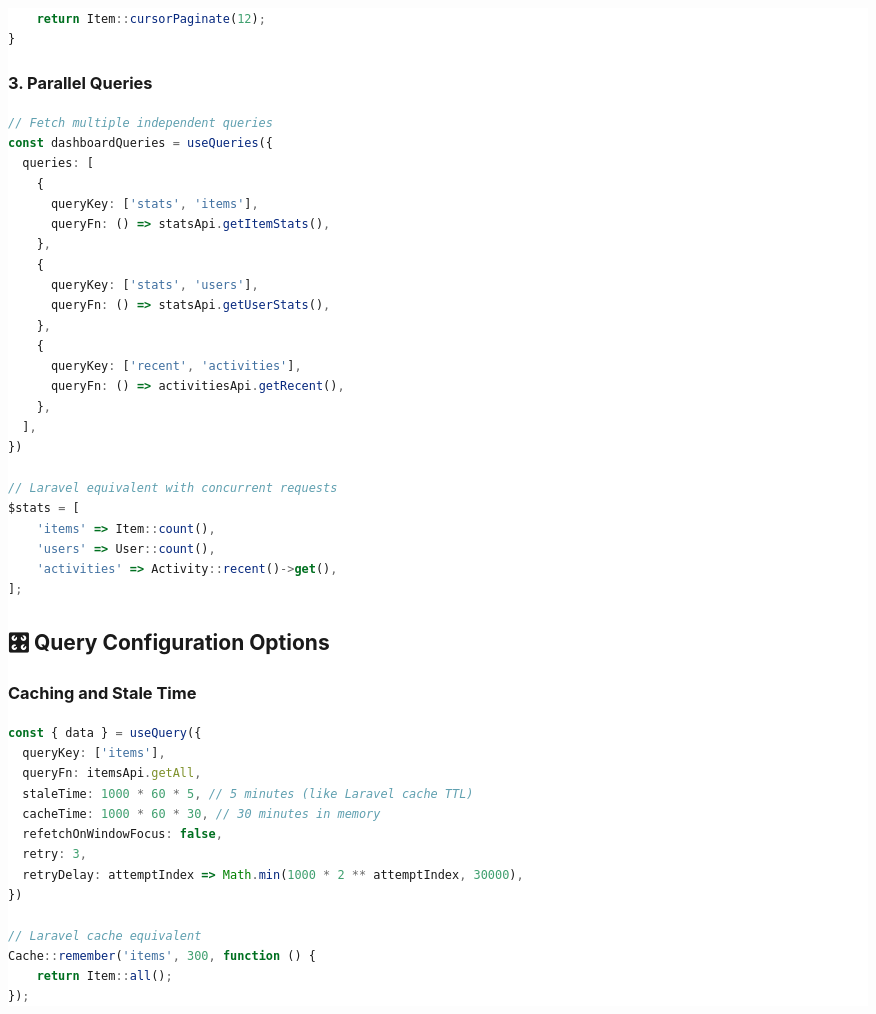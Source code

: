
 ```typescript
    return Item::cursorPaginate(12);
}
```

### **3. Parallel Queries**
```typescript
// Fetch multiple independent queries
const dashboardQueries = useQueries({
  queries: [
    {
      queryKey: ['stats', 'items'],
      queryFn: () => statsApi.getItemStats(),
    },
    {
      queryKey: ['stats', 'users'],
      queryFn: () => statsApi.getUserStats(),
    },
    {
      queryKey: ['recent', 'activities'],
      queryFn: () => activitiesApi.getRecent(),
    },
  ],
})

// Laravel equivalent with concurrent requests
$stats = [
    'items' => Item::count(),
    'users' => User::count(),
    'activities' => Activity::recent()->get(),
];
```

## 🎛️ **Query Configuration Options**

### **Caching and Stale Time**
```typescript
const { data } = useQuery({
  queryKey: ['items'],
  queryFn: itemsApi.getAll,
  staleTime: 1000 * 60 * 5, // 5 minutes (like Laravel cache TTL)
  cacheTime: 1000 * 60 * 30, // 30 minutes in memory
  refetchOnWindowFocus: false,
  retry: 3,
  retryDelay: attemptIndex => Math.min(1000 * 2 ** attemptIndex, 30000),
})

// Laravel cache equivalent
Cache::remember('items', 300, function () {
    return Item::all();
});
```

* * *

The problem:
Output each line of the records exactly. Any picture is skipped.

Your response:
Source code

:
 ```typescript
    return Item::cursorPaginate(12);
}
```

### **3. Parallel Queries**
```typescript
// Fetch multiple independent queries
const dashboardQueries = useQueries({
  queries: [
    {
      queryKey: ['stats', 'items'],
      queryFn: () => statsApi.getItemStats(),
    },
    {
      queryKey: ['stats', 'users'],
      queryFn: () => statsApi.getUserStats(),
    },
    {
      queryKey: ['recent', 'activities'],
      queryFn: () => activitiesApi.getRecent(),
    },
  ],
})

// Laravel equivalent with concurrent requests
$stats = [
    'items' => Item::count(),
    'users' => User::count(),
    'activities' => Activity::recent()->get(),
];
```

## 🎛️ **Query Configuration Options**

### **Caching and Stale Time**
```typescript
const { data } = useQuery({
  queryKey: ['items'],
  queryFn: itemsApi.getAll,
  staleTime: 1000 * 60 * 5, // 5 minutes (like Laravel cache TTL)
  cacheTime: 1000 * 60 * 30, // 30 minutes in memory
  refetchOnWindowFocus: false,
  retry: 3,
  retryDelay: attemptIndex => Math.min(1000 * 2 ** attemptIndex, 30000),
})

// Laravel cache equivalent
Cache::remember('items', 300, function () {
    return Item::all();
});
```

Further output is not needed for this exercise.